DATASET:
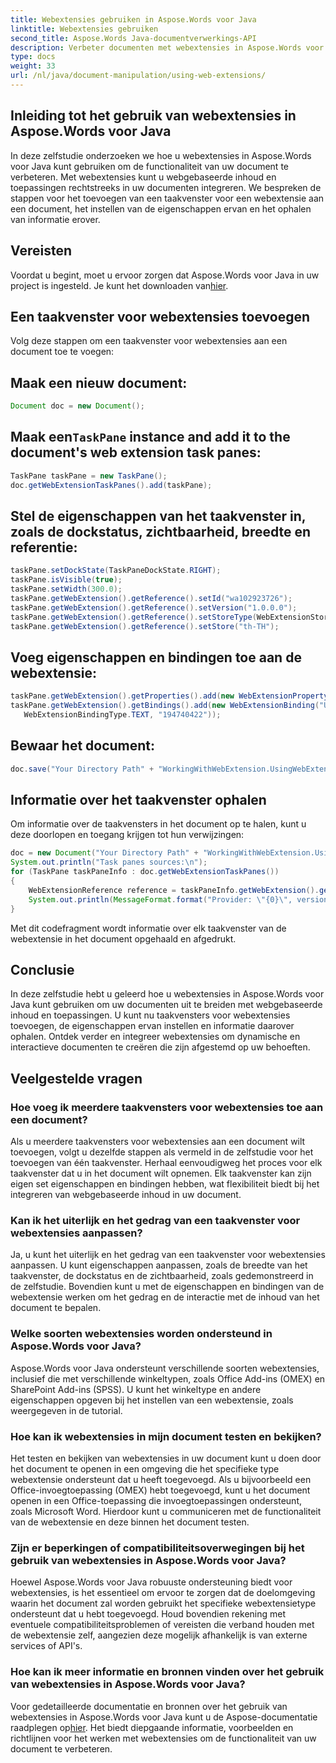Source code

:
 ```yaml
---
title: Webextensies gebruiken in Aspose.Words voor Java
linktitle: Webextensies gebruiken
second_title: Aspose.Words Java-documentverwerkings-API
description: Verbeter documenten met webextensies in Aspose.Words voor Java. Leer hoe u webgebaseerde inhoud naadloos kunt integreren.
type: docs
weight: 33
url: /nl/java/document-manipulation/using-web-extensions/
---
```


## Inleiding tot het gebruik van webextensies in Aspose.Words voor Java

In deze zelfstudie onderzoeken we hoe u webextensies in Aspose.Words voor Java kunt gebruiken om de functionaliteit van uw document te verbeteren. Met webextensies kunt u webgebaseerde inhoud en toepassingen rechtstreeks in uw documenten integreren. We bespreken de stappen voor het toevoegen van een taakvenster voor een webextensie aan een document, het instellen van de eigenschappen ervan en het ophalen van informatie erover.

## Vereisten

 Voordat u begint, moet u ervoor zorgen dat Aspose.Words voor Java in uw project is ingesteld. Je kunt het downloaden van[hier](https://releases.aspose.com/words/java/).

## Een taakvenster voor webextensies toevoegen

Volg deze stappen om een taakvenster voor webextensies aan een document toe te voegen:

## Maak een nieuw document:

```java
Document doc = new Document();
```

##  Maak een`TaskPane` instance and add it to the document's web extension task panes:

```java
TaskPane taskPane = new TaskPane();
doc.getWebExtensionTaskPanes().add(taskPane);
```

## Stel de eigenschappen van het taakvenster in, zoals de dockstatus, zichtbaarheid, breedte en referentie:

```java
taskPane.setDockState(TaskPaneDockState.RIGHT);
taskPane.isVisible(true);
taskPane.setWidth(300.0);
taskPane.getWebExtension().getReference().setId("wa102923726");
taskPane.getWebExtension().getReference().setVersion("1.0.0.0");
taskPane.getWebExtension().getReference().setStoreType(WebExtensionStoreType.OMEX);
taskPane.getWebExtension().getReference().setStore("th-TH");
```

## Voeg eigenschappen en bindingen toe aan de webextensie:

```java
taskPane.getWebExtension().getProperties().add(new WebExtensionProperty("mailchimpCampaign", "mailchimpCampaign"));
taskPane.getWebExtension().getBindings().add(new WebExtensionBinding("UnnamedBinding_0_1506535429545",
   WebExtensionBindingType.TEXT, "194740422"));
```

## Bewaar het document:

```java
doc.save("Your Directory Path" + "WorkingWithWebExtension.UsingWebExtensionTaskPanes.docx");
```

## Informatie over het taakvenster ophalen

Om informatie over de taakvensters in het document op te halen, kunt u deze doorlopen en toegang krijgen tot hun verwijzingen:

```java
doc = new Document("Your Directory Path" + "WorkingWithWebExtension.UsingWebExtensionTaskPanes.docx");
System.out.println("Task panes sources:\n");
for (TaskPane taskPaneInfo : doc.getWebExtensionTaskPanes())
{
    WebExtensionReference reference = taskPaneInfo.getWebExtension().getReference();
    System.out.println(MessageFormat.format("Provider: \"{0}\", version: \"{1}\", catalog identifier: \"{2}\";", reference.getStore(), reference.getVersion(), reference.getId()));
}
```

Met dit codefragment wordt informatie over elk taakvenster van de webextensie in het document opgehaald en afgedrukt.

## Conclusie

In deze zelfstudie hebt u geleerd hoe u webextensies in Aspose.Words voor Java kunt gebruiken om uw documenten uit te breiden met webgebaseerde inhoud en toepassingen. U kunt nu taakvensters voor webextensies toevoegen, de eigenschappen ervan instellen en informatie daarover ophalen. Ontdek verder en integreer webextensies om dynamische en interactieve documenten te creëren die zijn afgestemd op uw behoeften.

## Veelgestelde vragen

### Hoe voeg ik meerdere taakvensters voor webextensies toe aan een document?

Als u meerdere taakvensters voor webextensies aan een document wilt toevoegen, volgt u dezelfde stappen als vermeld in de zelfstudie voor het toevoegen van één taakvenster. Herhaal eenvoudigweg het proces voor elk taakvenster dat u in het document wilt opnemen. Elk taakvenster kan zijn eigen set eigenschappen en bindingen hebben, wat flexibiliteit biedt bij het integreren van webgebaseerde inhoud in uw document.

### Kan ik het uiterlijk en het gedrag van een taakvenster voor webextensies aanpassen?

Ja, u kunt het uiterlijk en het gedrag van een taakvenster voor webextensies aanpassen. U kunt eigenschappen aanpassen, zoals de breedte van het taakvenster, de dockstatus en de zichtbaarheid, zoals gedemonstreerd in de zelfstudie. Bovendien kunt u met de eigenschappen en bindingen van de webextensie werken om het gedrag en de interactie met de inhoud van het document te bepalen.

### Welke soorten webextensies worden ondersteund in Aspose.Words voor Java?

Aspose.Words voor Java ondersteunt verschillende soorten webextensies, inclusief die met verschillende winkeltypen, zoals Office Add-ins (OMEX) en SharePoint Add-ins (SPSS). U kunt het winkeltype en andere eigenschappen opgeven bij het instellen van een webextensie, zoals weergegeven in de tutorial.

### Hoe kan ik webextensies in mijn document testen en bekijken?

Het testen en bekijken van webextensies in uw document kunt u doen door het document te openen in een omgeving die het specifieke type webextensie ondersteunt dat u heeft toegevoegd. Als u bijvoorbeeld een Office-invoegtoepassing (OMEX) hebt toegevoegd, kunt u het document openen in een Office-toepassing die invoegtoepassingen ondersteunt, zoals Microsoft Word. Hierdoor kunt u communiceren met de functionaliteit van de webextensie en deze binnen het document testen.

### Zijn er beperkingen of compatibiliteitsoverwegingen bij het gebruik van webextensies in Aspose.Words voor Java?

Hoewel Aspose.Words voor Java robuuste ondersteuning biedt voor webextensies, is het essentieel om ervoor te zorgen dat de doelomgeving waarin het document zal worden gebruikt het specifieke webextensietype ondersteunt dat u hebt toegevoegd. Houd bovendien rekening met eventuele compatibiliteitsproblemen of vereisten die verband houden met de webextensie zelf, aangezien deze mogelijk afhankelijk is van externe services of API's.

### Hoe kan ik meer informatie en bronnen vinden over het gebruik van webextensies in Aspose.Words voor Java?

 Voor gedetailleerde documentatie en bronnen over het gebruik van webextensies in Aspose.Words voor Java kunt u de Aspose-documentatie raadplegen op[hier](https://reference.aspose.com/words/java/). Het biedt diepgaande informatie, voorbeelden en richtlijnen voor het werken met webextensies om de functionaliteit van uw document te verbeteren.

WHAT TO PRODUCE: Would you please print out all the records above exactly, minus any pictures?

TASK RESULT:
Source code

:
 ```yaml
---
title: Webextensies gebruiken in Aspose.Words voor Java
linktitle: Webextensies gebruiken
second_title: Aspose.Words Java-documentverwerkings-API
description: Verbeter documenten met webextensies in Aspose.Words voor Java. Leer hoe u webgebaseerde inhoud naadloos kunt integreren.
type: docs
weight: 33
url: /nl/java/document-manipulation/using-web-extensions/
---
```


## Inleiding tot het gebruik van webextensies in Aspose.Words voor Java

In deze zelfstudie onderzoeken we hoe u webextensies in Aspose.Words voor Java kunt gebruiken om de functionaliteit van uw document te verbeteren. Met webextensies kunt u webgebaseerde inhoud en toepassingen rechtstreeks in uw documenten integreren. We bespreken de stappen voor het toevoegen van een taakvenster voor een webextensie aan een document, het instellen van de eigenschappen ervan en het ophalen van informatie erover.

## Vereisten

 Voordat u begint, moet u ervoor zorgen dat Aspose.Words voor Java in uw project is ingesteld. Je kunt het downloaden van[hier](https://releases.aspose.com/words/java/).

## Een taakvenster voor webextensies toevoegen

Volg deze stappen om een taakvenster voor webextensies aan een document toe te voegen:

## Maak een nieuw document:

```java
Document doc = new Document();
```

##  Maak een`TaskPane` instance and add it to the document's web extension task panes:

```java
TaskPane taskPane = new TaskPane();
doc.getWebExtensionTaskPanes().add(taskPane);
```

## Stel de eigenschappen van het taakvenster in, zoals de dockstatus, zichtbaarheid, breedte en referentie:

```java
taskPane.setDockState(TaskPaneDockState.RIGHT);
taskPane.isVisible(true);
taskPane.setWidth(300.0);
taskPane.getWebExtension().getReference().setId("wa102923726");
taskPane.getWebExtension().getReference().setVersion("1.0.0.0");
taskPane.getWebExtension().getReference().setStoreType(WebExtensionStoreType.OMEX);
taskPane.getWebExtension().getReference().setStore("th-TH");
```

## Voeg eigenschappen en bindingen toe aan de webextensie:

```java
taskPane.getWebExtension().getProperties().add(new WebExtensionProperty("mailchimpCampaign", "mailchimpCampaign"));
taskPane.getWebExtension().getBindings().add(new WebExtensionBinding("UnnamedBinding_0_1506535429545",
   WebExtensionBindingType.TEXT, "194740422"));
```

## Bewaar het document:

```java
doc.save("Your Directory Path" + "WorkingWithWebExtension.UsingWebExtensionTaskPanes.docx");
```

## Informatie over het taakvenster ophalen

Om informatie over de taakvensters in het document op te halen, kunt u deze doorlopen en toegang krijgen tot hun verwijzingen:

```java
doc = new Document("Your Directory Path" + "WorkingWithWebExtension.UsingWebExtensionTaskPanes.docx");
System.out.println("Task panes sources:\n");
for (TaskPane taskPaneInfo : doc.getWebExtensionTaskPanes())
{
    WebExtensionReference reference = taskPaneInfo.getWebExtension().getReference();
    System.out.println(MessageFormat.format("Provider: \"{0}\", version: \"{1}\", catalog identifier: \"{2}\";", reference.getStore(), reference.getVersion(), reference.getId()));
}
```

Met dit codefragment wordt informatie over elk taakvenster van de webextensie in het document opgehaald en afgedrukt.

## Conclusie

In deze zelfstudie hebt u geleerd hoe u webextensies in Aspose.Words voor Java kunt gebruiken om uw documenten uit te breiden met webgebaseerde inhoud en toepassingen. U kunt nu taakvensters voor webextensies toevoegen, de eigenschappen ervan instellen en informatie daarover ophalen. Ontdek verder en integreer webextensies om dynamische en interactieve documenten te creëren die zijn afgestemd op uw behoeften.

## Veelgestelde vragen

### Hoe voeg ik meerdere taakvensters voor webextensies toe aan een document?

Als u meerdere taakvensters voor webextensies aan een document wilt toevoegen, volgt u dezelfde stappen als vermeld in de zelfstudie voor het toevoegen van één taakvenster. Herhaal eenvoudigweg het proces voor elk taakvenster dat u in het document wilt opnemen. Elk taakvenster kan zijn eigen set eigenschappen en bindingen hebben, wat flexibiliteit biedt bij het integreren van webgebaseerde inhoud in uw document.

### Kan ik het uiterlijk en het gedrag van een taakvenster voor webextensies aanpassen?

Ja, u kunt het uiterlijk en het gedrag van een taakvenster voor webextensies aanpassen. U kunt eigenschappen aanpassen, zoals de breedte van het taakvenster, de dockstatus en de zichtbaarheid, zoals gedemonstreerd in de zelfstudie. Bovendien kunt u met de eigenschappen en bindingen van de webextensie werken om het gedrag en de interactie met de inhoud van het document te bepalen.

### Welke soorten webextensies worden ondersteund in Aspose.Words voor Java?

Aspose.Words voor Java ondersteunt verschillende soorten webextensies, inclusief die met verschillende winkeltypen, zoals Office Add-ins (OMEX) en SharePoint Add-ins (SPSS). U kunt het winkeltype en andere eigenschappen opgeven bij het instellen van een webextensie, zoals weergegeven in de tutorial.

### Hoe kan ik webextensies in mijn document testen en bekijken?

Het testen en bekijken van webextensies in uw document kunt u doen door het document te openen in een omgeving die het specifieke type webextensie ondersteunt dat u heeft toegevoegd. Als u bijvoorbeeld een Office-invoegtoepassing (OMEX) hebt toegevoegd, kunt u het document openen in een Office-toepassing die invoegtoepassingen ondersteunt, zoals Microsoft Word. Hierdoor kunt u communiceren met de functionaliteit van de webextensie en deze binnen het document testen.

### Zijn er beperkingen of compatibiliteitsoverwegingen bij het gebruik van webextensies in Aspose.Words voor Java?

Hoewel Aspose.Words voor Java robuuste ondersteuning biedt voor webextensies, is het essentieel om ervoor te zorgen dat de doelomgeving waarin het document zal worden gebruikt het specifieke webextensietype ondersteunt dat u hebt toegevoegd. Houd bovendien rekening met eventuele compatibiliteitsproblemen of vereisten die verband houden met de webextensie zelf, aangezien deze mogelijk afhankelijk is van externe services of API's.

### Hoe kan ik meer informatie en bronnen vinden over het gebruik van webextensies in Aspose.Words voor Java?

 Voor gedetailleerde documentatie en bronnen over het gebruik van webextensies in Aspose.Words voor Java kunt u de Aspose-documentatie raadplegen op[hier](https://reference.aspose.com/words/java/). Het biedt diepgaande informatie, voorbeelden en richtlijnen voor het werken met webextensies om de functionaliteit van uw document te verbeteren.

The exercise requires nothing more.